__Provided material__.
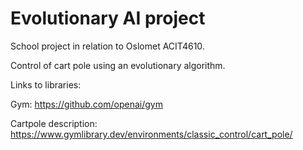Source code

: # Evolutionary AI project

School project in relation to Oslomet ACIT4610.

Control of cart pole using an evolutionary algorithm.

Links to libraries:

Gym: https://github.com/openai/gym

Cartpole description: https://www.gymlibrary.dev/environments/classic_control/cart_pole/
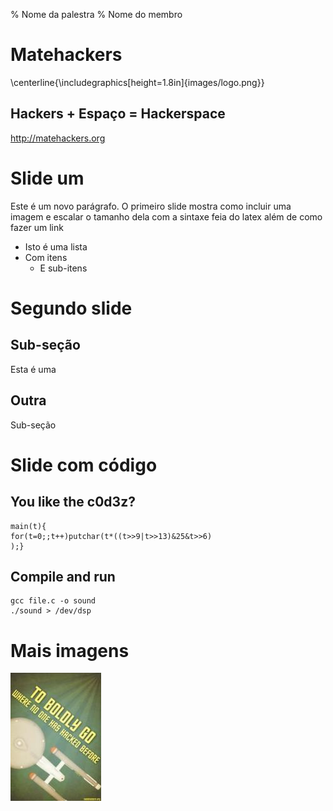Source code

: % Nome da palestra
% Nome do membro

Matehackers
=

\centerline{\includegraphics[height=1.8in]{images/logo.png}}

## **Hackers + Espaço = Hackerspace**

<http://matehackers.org>

Slide um
=

Este é um novo parágrafo. O primeiro slide mostra como incluir uma imagem e escalar o tamanho dela com a sintaxe feia do latex além de como fazer um link

* Isto é uma lista
* Com itens
    * E sub-itens

Segundo slide
=

## Sub-seção

Esta é uma

## Outra

Sub-seção

Slide com código
=

## You like the c0d3z?

    main(t){
    for(t=0;;t++)putchar(t*((t>>9|t>>13)&25&t>>6)
    );}

## Compile and run

    gcc file.c -o sound
    ./sound > /dev/dsp

Mais imagens
=

![Uma imagem com a sintaxe bonita, e com legenda](images/poster.jpg)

__Task item__. An exact, line-for-line copy is required: from the line containing "Slide com código" through the final line of the listing above, both included, with nothing else.

__Output of the task__.
Slide com código
=

## You like the c0d3z?

    main(t){
    for(t=0;;t++)putchar(t*((t>>9|t>>13)&25&t>>6)
    );}

## Compile and run

    gcc file.c -o sound
    ./sound > /dev/dsp

Mais imagens
=

![Uma imagem com a sintaxe bonita, e com legenda](images/poster.jpg)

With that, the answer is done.